Earlier this year we were invited to the Joint Committee on Employment and Social Protection, to give evidence on the impact JobPath – following in the footsteps of other Irish academics, particularly Mary Murphy (Maynooth University), Michelle Millar (University College Galway), Michelle O’Sullivan (University of Limerick) and others.
Our evidence to the committee centred on our qualitative interviews with jobseekers who were subject to conditionality and sanctions. We described welfare conditionality as “a system that actively and capriciously patronises, cajoles, threatens, manipulates and, at times, bullies them.” To illustrate this we detailed four particular stories; a pregnant woman who was sanctioned after being ordered to work at a call-centre which she had no transport to reach; an aspiring architect who was directed to seek secretarial work with the firms where she hoped to gain a professional post, a woman who was sanctioned and forced to rely on private charity and went into debt, and a member of the travelling community who had his name changed on his CV to conceal his ethnicity.
Each of these are typical cases in our data; it is interesting to note that only the last one provoked a strong media response thereafter, as it involved racism, and was covered immediately in national newspapers. Undergoing a sanction is generally the most damaging consequence of welfare conditionality, but public opinion reacts less strongly to it, perhaps indicating a widespread misunderstanding of sanctions, or, possibly, implicit support for them.
Our qualitative evidence to the JCEASP was also buttressed by reference to a report of the Comptroller and Auditor General – the state’s accountant. These figures demonstrated that while JobPath activation was somewhat effective in prompting individuals to take up work (at twice the normal rate), this employment was not sustained, and within a year, the scheme made no difference. From this, we argued that activation forces individuals to take up any job, but leads to a low-pay/no-pay cycle, without building human capital, feeding into precarious work.
Translating into policy…
Before the Dáil debate on the motion against JobPath, we were invited to address an all-party Oireachtas briefing. Here we outlined our data briefly again, and criticised activation on three fronts: firstly – it doesn’t really create jobs, it only intensifies jobseeking. Secondly – it is a waste of money; €180 million was spent on privatised providers to date, who are now super-annuated because unemployment has dropped below 5%. Thirdly – activation causes negative impacts for Jobseekers, both financially and in terms of health.
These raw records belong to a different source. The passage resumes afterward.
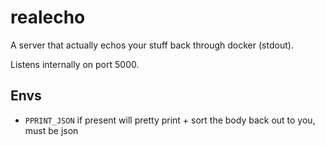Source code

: # realecho

A server that actually echos your stuff back through docker (stdout).

Listens internally on port 5000.

## Envs

 - `PPRINT_JSON` if present will pretty print + sort the body back out to you, must be json
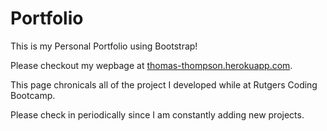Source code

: # Portfolio
This is my Personal Portfolio using Bootstrap!

Please checkout my wepbage at [thomas-thompson.herokuapp.com](http://thomas-thompson.herokuapp.com/).

This page chronicals all of the project I developed while at Rutgers Coding Bootcamp.

Please check in periodically since I am constantly adding new projects.
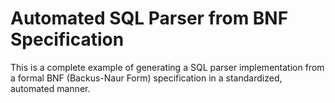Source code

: # Automated SQL Parser from BNF Specification

This is a complete example of generating a SQL parser implementation from a formal BNF (Backus-Naur Form) specification in a standardized, automated manner.

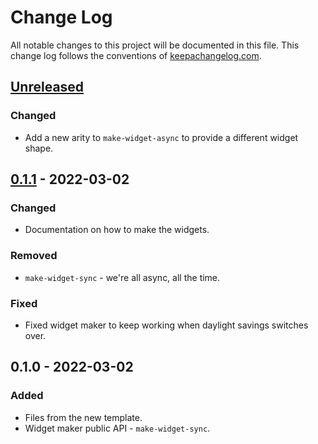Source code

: # Change Log
All notable changes to this project will be documented in this file. This change log follows the conventions of [keepachangelog.com](http://keepachangelog.com/).

## [Unreleased]
### Changed
- Add a new arity to `make-widget-async` to provide a different widget shape.

## [0.1.1] - 2022-03-02
### Changed
- Documentation on how to make the widgets.

### Removed
- `make-widget-sync` - we're all async, all the time.

### Fixed
- Fixed widget maker to keep working when daylight savings switches over.

## 0.1.0 - 2022-03-02
### Added
- Files from the new template.
- Widget maker public API - `make-widget-sync`.

[Unreleased]: https://github.com/your-name/prochazka/compare/0.1.1...HEAD
[0.1.1]: https://github.com/your-name/prochazka/compare/0.1.0...0.1.1
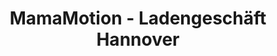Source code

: ---
title: "MamaMotion - Ladengeschäft Hannover"
url: /hannover/mamamotion-ladengeschaeft-hannover/
shop: Kleidung
---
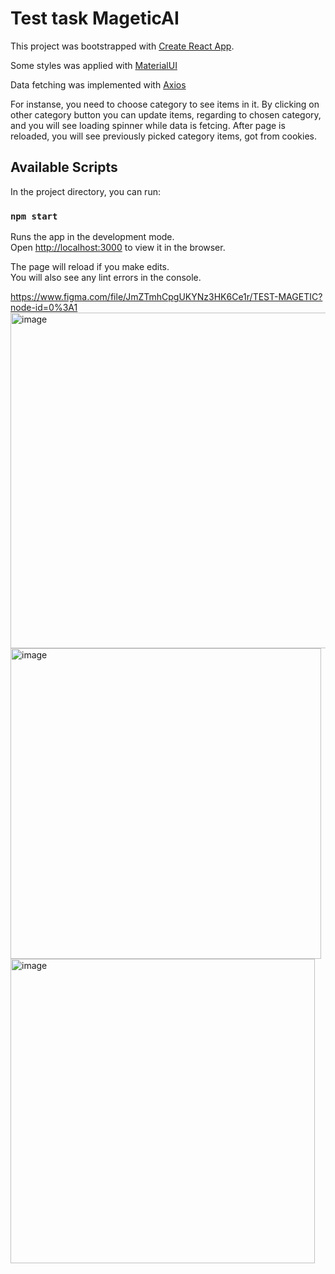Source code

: # Test task MageticAI

This project was bootstrapped with [Create React App](https://github.com/facebook/create-react-app).

Some styles was applied with [MaterialUI](https://material-ui.com/)

Data fetching was implemented with [Axios](https://github.com/axios/axios)


For instanse, you need to choose category to see items in it.
By clicking on other category button you can update items, regarding to chosen category, and you will see loading spinner while data is fetcing.
After page is reloaded, you will see previously picked category items, got from cookies.

## Available Scripts

In the project directory, you can run:

### `npm start`

Runs the app in the development mode.\
Open [http://localhost:3000](http://localhost:3000) to view it in the browser.

The page will reload if you make edits.\
You will also see any lint errors in the console.

https://www.figma.com/file/JmZTmhCpgUKYNz3HK6Ce1r/TEST-MAGETIC?node-id=0%3A1
<img width="537" alt="image" src="https://user-images.githubusercontent.com/26094215/186116995-0d75e8c6-8fd4-42a7-a45c-871544ade102.png">
<img width="497" alt="image" src="https://user-images.githubusercontent.com/26094215/186117065-f73f155d-6163-4bc7-b205-92b5bdf12b6f.png">
<img width="487" alt="image" src="https://user-images.githubusercontent.com/26094215/186117139-8defc57a-3c36-4588-85aa-560bbbe1c00d.png">
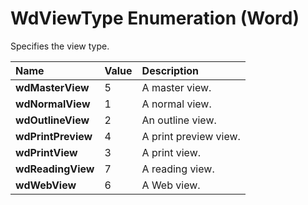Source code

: 
# WdViewType Enumeration (Word)

Specifies the view type.



|**Name**|**Value**|**Description**|
|:-----|:-----|:-----|
|**wdMasterView**|5|A master view.|
|**wdNormalView**|1|A normal view.|
|**wdOutlineView**|2|An outline view.|
|**wdPrintPreview**|4|A print preview view.|
|**wdPrintView**|3|A print view.|
|**wdReadingView**|7|A reading view.|
|**wdWebView**|6|A Web view.|
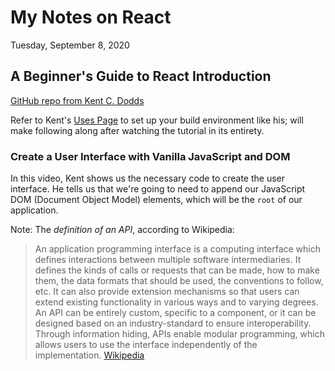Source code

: # My Notes on React

Tuesday, September 8, 2020

## A Beginner's Guide to React Introduction

[GitHub repo from Kent C. Dodds](https://github.com/kentcdodds/beginners-guide-to-react/tree/egghead)

Refer to Kent's [Uses Page](https://kentcdodds.com/uses/) to set up your build environment like his; will make following along after watching the tutorial in its entirety.

### Create a User Interface with Vanilla JavaScript and DOM

In this video, Kent shows us the necessary code to create the user interface. He tells us that we're going to need to append our JavaScript DOM (Document Object Model) elements, which will be the `root` of our application.

Note: The *definition of an API*, according to Wikipedia:

> An application programming interface is a computing interface which defines interactions between multiple software intermediaries. It defines the kinds of calls or requests that can be made, how to make them, the data formats that should be used, the conventions to follow, etc. It can also provide extension mechanisms so that users can extend existing functionality in various ways and to varying degrees. An API can be entirely custom, specific to a component, or it can be designed based on an industry-standard to ensure interoperability. Through information hiding, APIs enable modular programming, which allows users to use the interface independently of the implementation. [Wikipedia](https://en.wikipedia.org/wiki/API)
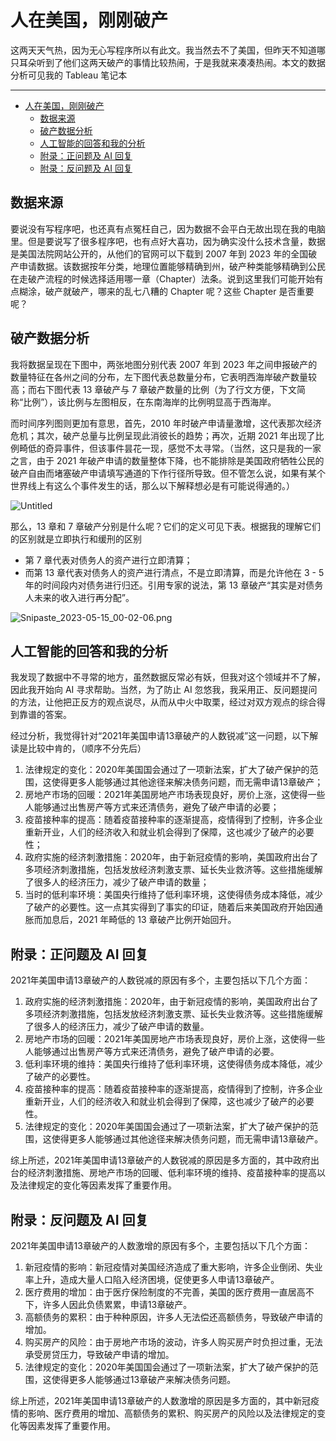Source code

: # 人在美国，刚刚破产

这两天天气热，因为无心写程序所以有此文。我当然去不了美国，但昨天不知道哪只耳朵听到了他们这两天破产的事情比较热闹，于是我就来凑凑热闹。本文的数据分析可见我的 Tableau 笔记本

[](https://public.tableau.com/app/profile/chuncheng1883/viz/bankruptcy-in-us/Story1)

---
- [人在美国，刚刚破产](#人在美国刚刚破产)
  - [数据来源](#数据来源)
  - [破产数据分析](#破产数据分析)
  - [人工智能的回答和我的分析](#人工智能的回答和我的分析)
  - [附录：正问题及 AI 回复](#附录正问题及-ai-回复)
  - [附录：反问题及 AI 回复](#附录反问题及-ai-回复)


## 数据来源

要说没有写程序吧，也还真有点冤枉自己，因为数据不会平白无故出现在我的电脑里。但是要说写了很多程序吧，也有点好大喜功，因为确实没什么技术含量，数据是美国法院网站公开的，从他们的官网可以下载到 2007 年到 2023 年的全国破产申请数据。该数据按年分类，地理位置能够精确到州，破产种类能够精确到公民在走破产流程的时候选择适用哪一章（Chapter）法条。说到这里我们可能开始有点糊涂，破产就破产，哪来的乱七八糟的 Chapter 呢？这些 Chapter 是否重要呢？

[](https://www.uscourts.gov/sites/)

## 破产数据分析

我将数据呈现在下图中，两张地图分别代表 2007 年到 2023 年之间申报破产的数量特征在各州之间的分布，左下图代表总数量分布，它表明西海岸破产数量较高；而右下图代表 13 章破产与 7 章破产数量的比例（为了行文方便，下文简称“比例”），该比例与左图相反，在东南海岸的比例明显高于西海岸。

而时间序列图则更加有意思，首先，2010 年时破产申请量激增，这代表那次经济危机；其次，破产总量与比例呈现此消彼长的趋势；再次，近期 2021 年出现了比例畸低的奇异事件，但该事件昙花一现，感觉不太寻常。（当然，这只是我的一家之言，由于 2021 年破产申请的数量整体下降，也不能排除是美国政府牺牲公民的破产自由而堵塞破产申请填写通道的下作行径所导致。但不管怎么说，如果有某个世界线上有这么个事件发生的话，那么以下解释想必是有可能说得通的。）

![Untitled](%E4%BA%BA%E5%9C%A8%E7%BE%8E%E5%9B%BD%EF%BC%8C%E5%88%9A%E5%88%9A%E7%A0%B4%E4%BA%A7%20ce40cc400d38442c94f022a39e1f5d2e/Untitled.png)

那么，13 章和 7 章破产分别是什么呢？它们的定义可见下表。根据我的理解它们的区别就是立即执行和缓刑的区别

- 第 7 章代表对债务人的资产进行立即清算；
- 而第 13 章代表对债务人的资产进行清点，不是立即清算，而是允许他在 3 - 5 年的时间段内对债务进行归还。引用专家的说法，第 13 章破产“其实是对债务人未来的收入进行再分配”。

![Snipaste_2023-05-15_00-02-06.png](%E4%BA%BA%E5%9C%A8%E7%BE%8E%E5%9B%BD%EF%BC%8C%E5%88%9A%E5%88%9A%E7%A0%B4%E4%BA%A7%20ce40cc400d38442c94f022a39e1f5d2e/Snipaste_2023-05-15_00-02-06.png)

## 人工智能的回答和我的分析

我发现了数据中不寻常的地方，虽然数据反常必有妖，但我对这个领域并不了解，因此我开始向 AI 寻求帮助。当然，为了防止 AI 忽悠我，我采用正、反问题提问的方法，让他把正反方的观点说尽，从而从中火中取栗，经过对双方观点的综合得到靠谱的答案。

经过分析，我觉得针对“2021年美国申请13章破产的人数锐减”这一问题，以下解读是比较中肯的，（顺序不分先后）

1. 法律规定的变化：2020年美国国会通过了一项新法案，扩大了破产保护的范围，这使得更多人能够通过其他途径来解决债务问题，而无需申请13章破产；
2. 房地产市场的回暖：2021年美国房地产市场表现良好，房价上涨，这使得一些人能够通过出售房产等方式来还清债务，避免了破产申请的必要；
3. 疫苗接种率的提高：随着疫苗接种率的逐渐提高，疫情得到了控制，许多企业重新开业，人们的经济收入和就业机会得到了保障，这也减少了破产的必要性；
4. 政府实施的经济刺激措施：2020年，由于新冠疫情的影响，美国政府出台了多项经济刺激措施，包括发放经济刺激支票、延长失业救济等。这些措施缓解了很多人的经济压力，减少了破产申请的数量；
5. 当时的低利率环境：美国央行维持了低利率环境，这使得债务成本降低，减少了破产的必要性。这一点其实得到了事实的印证，随着后来美国政府开始因通胀而加息后，2021 年畸低的 13 章破产比例开始回升。

## 附录：正问题及 AI 回复

2021年美国申请13章破产的人数锐减的原因有多个，主要包括以下几个方面：

1. 政府实施的经济刺激措施：2020年，由于新冠疫情的影响，美国政府出台了多项经济刺激措施，包括发放经济刺激支票、延长失业救济等。这些措施缓解了很多人的经济压力，减少了破产申请的数量。
2. 房地产市场的回暖：2021年美国房地产市场表现良好，房价上涨，这使得一些人能够通过出售房产等方式来还清债务，避免了破产申请的必要。
3. 低利率环境的维持：美国央行维持了低利率环境，这使得债务成本降低，减少了破产的必要性。
4. 疫苗接种率的提高：随着疫苗接种率的逐渐提高，疫情得到了控制，许多企业重新开业，人们的经济收入和就业机会得到了保障，这也减少了破产的必要性。
5. 法律规定的变化：2020年美国国会通过了一项新法案，扩大了破产保护的范围，这使得更多人能够通过其他途径来解决债务问题，而无需申请13章破产。

综上所述，2021年美国申请13章破产的人数锐减的原因是多方面的，其中政府出台的经济刺激措施、房地产市场的回暖、低利率环境的维持、疫苗接种率的提高以及法律规定的变化等因素发挥了重要作用。

## 附录：反问题及 AI 回复

2021年美国申请13章破产的人数激增的原因有多个，主要包括以下几个方面：

1. 新冠疫情的影响：新冠疫情对美国经济造成了重大影响，许多企业倒闭、失业率上升，造成大量人口陷入经济困境，促使更多人申请13章破产。
2. 医疗费用的增加：由于医疗保险制度的不完善，美国的医疗费用一直居高不下，许多人因此负债累累，申请13章破产。
3. 高额债务的累积：由于种种原因，许多人无法偿还高额债务，导致破产申请的增加。
4. 购买房产的风险：由于房地产市场的波动，许多人购买房产时负担过重，无法承受房贷压力，导致破产申请的增加。
5. 法律规定的变化：2020年美国国会通过了一项新法案，扩大了破产保护的范围，这使得更多人能够通过13章破产来解决债务问题。

综上所述，2021年美国申请13章破产的人数激增的原因是多方面的，其中新冠疫情的影响、医疗费用的增加、高额债务的累积、购买房产的风险以及法律规定的变化等因素发挥了重要作用。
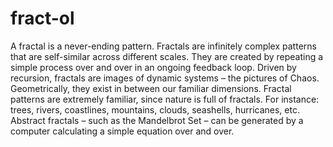 # fract-ol

A fractal is a never-ending pattern. Fractals are infinitely complex patterns that are self-similar across different scales.
They are created by repeating a simple process over and over in an ongoing feedback loop. Driven by recursion, fractals are images of dynamic systems – the pictures of Chaos.
Geometrically, they exist in between our familiar dimensions. Fractal patterns are extremely familiar, since nature is full of fractals.
For instance: trees, rivers, coastlines, mountains, clouds, seashells, hurricanes, etc. Abstract fractals – such as the Mandelbrot Set – can be generated by a computer calculating a simple equation over and over.
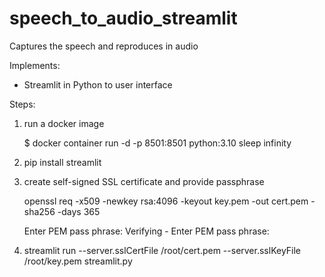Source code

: # speech_to_audio_streamlit
Captures the speech and reproduces in audio

Implements:
- Streamlit in Python to user interface

Steps:

1) run a docker image

   $ docker container run -d -p 8501:8501 python:3.10 sleep infinity
   
2) pip install streamlit

3) create self-signed SSL certificate and provide passphrase

   openssl req -x509 -newkey rsa:4096 -keyout key.pem -out cert.pem -sha256 -days 365
   
   Enter PEM pass phrase:
   Verifying - Enter PEM pass phrase:
   
3) streamlit run --server.sslCertFile /root/cert.pem --server.sslKeyFile /root/key.pem streamlit.py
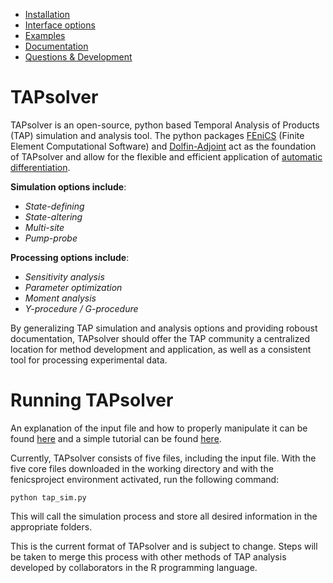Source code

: 
* [Installation](https://github.com/medford-group/TAPsolver/tree/master/docs/resources/installation)
* [Interface options](https://github.com/medford-group/TAPsolver/tree/master/docs/resources/interfaceOptions)
* [Examples](https://github.com/medford-group/TAPsolver/tree/master/docs/resources/examples/coAdsorption)
* [Documentation](https://github.com/medford-group/TAPsolver/tree/master/docs/resources/input_file)
* [Questions & Development](https://github.com/medford-group/TAPsolver/tree/master/docs/resources/questionsDiscussion) 

# TAPsolver
TAPsolver is an open-source, python based Temporal Analysis of Products (TAP) simulation and analysis tool. The python packages [FEniCS](https://fenicsproject.org/)  (Finite Element Computational Software) and [Dolfin-Adjoint](http://www.dolfin-adjoint.org/en/latest/) act as the foundation of TAPsolver and allow for the flexible and efficient application of [automatic differentiation](https://towardsdatascience.com/automatic-differentiation-explained-b4ba8e60c2ad). 

**Simulation options include**:

* *State-defining*
* *State-altering*
* *Multi-site* 
* *Pump-probe* 

**Processing options include**:

* *Sensitivity analysis*
* *Parameter optimization*
* *Moment analysis*
* *Y-procedure / G-procedure*

By generalizing TAP simulation and analysis options and providing roboust documentation, TAPsolver should offer the TAP community a centralized location for method development and application, as well as a consistent tool for processing experimental data. 

# Running TAPsolver

An explanation of the input file and how to properly manipulate it can be found [here](https://github.com/medford-group/TAPsolver/tree/master/docs/resources/input_file) and a simple tutorial can be found [here](https://github.com/medford-group/TAPsolver/tree/master/docs/resources/examples/coAdsorption).

Currently, TAPsolver consists of five files, including the input file. With the five core files downloaded in the working directory and with the fenicsproject environment activated, run the following command:

	python tap_sim.py

This will call the simulation process and store all desired information in the appropriate folders.  

This is the current format of TAPsolver and is subject to change. Steps will be taken to merge this process with other methods of TAP analysis developed by collaborators in the R programming language. 
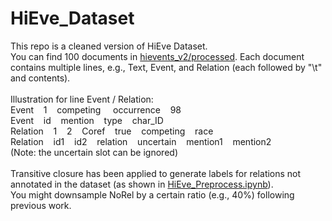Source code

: # HiEve_Dataset
This repo is a cleaned version of HiEve Dataset.<br>
You can find 100 documents in <a href="https://github.com/why2011btv/HiEve_Dataset/tree/master/hievents_v2/processed">hievents_v2/processed</a>. Each document contains multiple lines, e.g., Text, Event, and Relation (each followed by "\t" and contents).<br><br>
Illustration for line Event / Relation:<br>
Event&nbsp;&nbsp;&nbsp;&nbsp;1&nbsp;&nbsp;&nbsp;&nbsp;competing&nbsp;	&nbsp;&nbsp;&nbsp;occurrence&nbsp;&nbsp;&nbsp;&nbsp;98<br>
Event&nbsp;&nbsp;&nbsp;&nbsp;id&nbsp;&nbsp;&nbsp;&nbsp;mention&nbsp;&nbsp;&nbsp;&nbsp;type&nbsp;&nbsp;&nbsp;&nbsp;char_ID<br>
Relation&nbsp;&nbsp;&nbsp;&nbsp;1&nbsp;&nbsp;&nbsp;&nbsp;2&nbsp;&nbsp;&nbsp;&nbsp;Coref&nbsp;&nbsp;&nbsp;&nbsp;true&nbsp;&nbsp;&nbsp;&nbsp;competing&nbsp;&nbsp;&nbsp;&nbsp;race<br>
Relation&nbsp;&nbsp;&nbsp;&nbsp;id1&nbsp;&nbsp;&nbsp;&nbsp;id2&nbsp;&nbsp;&nbsp;&nbsp;relation&nbsp;&nbsp;&nbsp;&nbsp;uncertain&nbsp;&nbsp;&nbsp;&nbsp;mention1&nbsp;&nbsp;&nbsp;&nbsp;mention2<br>
(Note: the uncertain slot can be ignored)<br><br>
Transitive closure has been applied to generate labels for relations not annotated in the dataset (as shown in <a href="https://github.com/why2011btv/HiEve_Dataset/blob/master/HiEve_Preprocess.ipynb">HiEve_Preprocess.ipynb</a>).<br>
You might downsample NoRel by a certain ratio (e.g., 40%) following previous work.
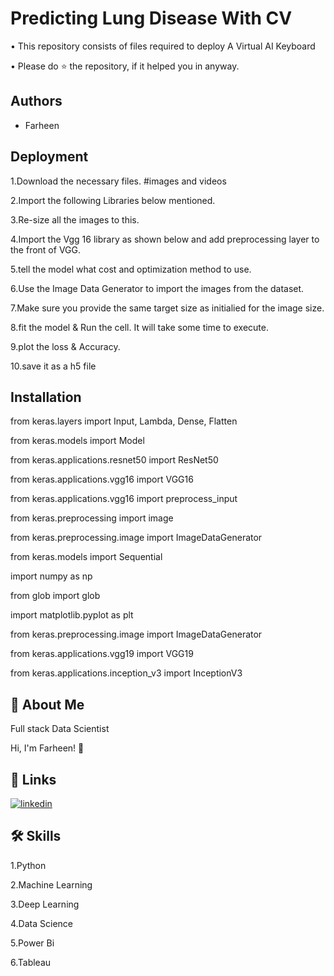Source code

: 
# Predicting Lung Disease With CV

• This repository consists of files required to deploy A Virtual AI Keyboard

• Please do ⭐ the repository, if it helped you in anyway.
## Authors

- Farheen


## Deployment


1.Download the necessary files. #images and videos

2.Import the following Libraries below mentioned.

3.Re-size all the images to this.

4.Import the Vgg 16 library as shown below and add 
preprocessing layer to the front of VGG.

5.tell the model what cost and optimization method to use.

6.Use the Image Data Generator to import the images from the dataset.

7.Make sure you provide the same target size as initialied for the image size.

8.fit the model & Run the cell. It will take some time to execute.

9.plot the loss & Accuracy.

10.save it as a h5 file


## Installation

from keras.layers import Input, Lambda, Dense, Flatten

from keras.models import Model

from keras.applications.resnet50 import ResNet50

from keras.applications.vgg16 import VGG16

from keras.applications.vgg16 import preprocess_input

from keras.preprocessing import image

from keras.preprocessing.image import 
ImageDataGenerator

from keras.models import Sequential

import numpy as np

from glob import glob

import matplotlib.pyplot as plt

from keras.preprocessing.image import 
ImageDataGenerator

from keras.applications.vgg19 import VGG19

from keras.applications.inception_v3 import InceptionV3




## 🚀 About Me
Full stack Data Scientist

Hi, I'm Farheen! 👋


## 🔗 Links
[![linkedin](https://img.shields.io/badge/linkedin-0A66C2?style=for-the-badge&logo=linkedin&logoColor=white)](https://www.linkedin.com/in/farheen-shaukat-83a7b9b6)


## 🛠 Skills
1.Python

2.Machine Learning

3.Deep Learning

4.Data Science

5.Power Bi

6.Tableau

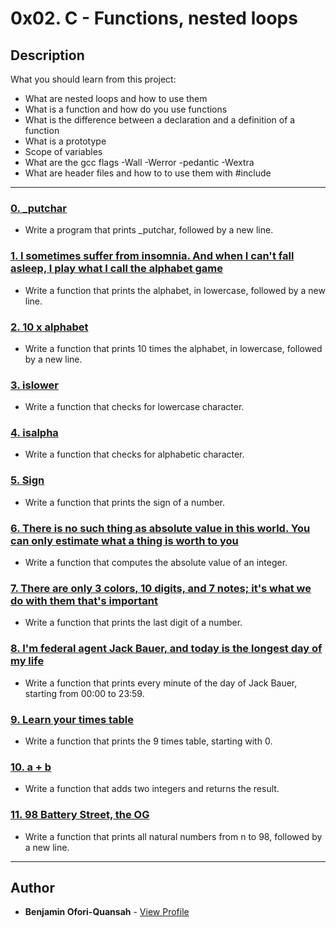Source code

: # 0x02. C - Functions, nested loops

## Description

What you should learn from this project:

-   What are nested loops and how to use them
-   What is a function and how do you use functions
-   What is the difference between a declaration and a definition of a function
-   What is a prototype
-   Scope of variables
-   What are the gcc flags -Wall -Werror -pedantic -Wextra
-   What are header files and how to to use them with #include

---

### [0. \_putchar](./0-putchar.c)

-   Write a program that prints \_putchar, followed by a new line.

### [1. I sometimes suffer from insomnia. And when I can't fall asleep, I play what I call the alphabet game](./1-alphabet.c)

-   Write a function that prints the alphabet, in lowercase, followed by a new line.

### [2. 10 x alphabet](./2-print_alphabet_x10.c)

-   Write a function that prints 10 times the alphabet, in lowercase, followed by a new line.

### [3. islower](./3-islower.c)

-   Write a function that checks for lowercase character.

### [4. isalpha](./4-isalpha.c)

-   Write a function that checks for alphabetic character.

### [5. Sign](./5-sign.c)

-   Write a function that prints the sign of a number.

### [6. There is no such thing as absolute value in this world. You can only estimate what a thing is worth to you](./6-abs.c)

-   Write a function that computes the absolute value of an integer.

### [7. There are only 3 colors, 10 digits, and 7 notes; it's what we do with them that's important](./7-print_last_digit.c)

-   Write a function that prints the last digit of a number.

### [8. I'm federal agent Jack Bauer, and today is the longest day of my life](./8-24_hours.c)

-   Write a function that prints every minute of the day of Jack Bauer, starting from 00:00 to 23:59.

### [9. Learn your times table](./9-times_table.c)

-   Write a function that prints the 9 times table, starting with 0.

### [10. a + b](./10-add.c)

-   Write a function that adds two integers and returns the result.

### [11. 98 Battery Street, the OG](./11-print_to_98.c)

-   Write a function that prints all natural numbers from n to 98, followed by a new line.

---

## Author

-   **Benjamin Ofori-Quansah** - [View Profile](https://github.com/essilfiequansah)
In the ensuing debate, politicians frequently emphasised the first two reasons; the inefficacy of JobPath as an expensive deadweight. The inhumanity of activation and sanctions also resonated, with some contributors reiterating our cases, and others mentioning cases from within their own constituencies. Many criticised the privatisation or out-sourcing of these services, objecting to businesses making a profit from the power they wielded over Irish citizens. Unsurprisingly, the minister defended the programme based on the fact that it cost less than originally estimated and internal surveys indicated high satisfaction, and then dismissed our qualitative research as too small a sample despite our research replicating international findings. Happily, the motion was carried two days later, although as detailed above, it was non-binding.
While we were pleased to see our research contribute to a major shift in the politics of welfare which will hopefully eventually contribute to changes in policy, there is much which is lost in translation. Specifically, our research on welfare activation tended to become translated into a critique of privatisation, which really narrows or even mutes the issues around conditionality and sanctions. In about a dozen newspapers in the following week, our research was reduced to the quote “actively and capriciously patronises, cajoles, threatens, manipulates and, at times, bullies them”.
For the emerging Welfare Conditionality International group, there are lessons to be learned – obviously about the difficulty of changing the direction of welfare policy amid the current stasis. Perhaps rigorous data and penetrating critique are not sufficient in themselves, and it becomes necessary for academics to suggest new directions and solutions as the inadequacy of conditionality and sanctions becomes increasingly apparent.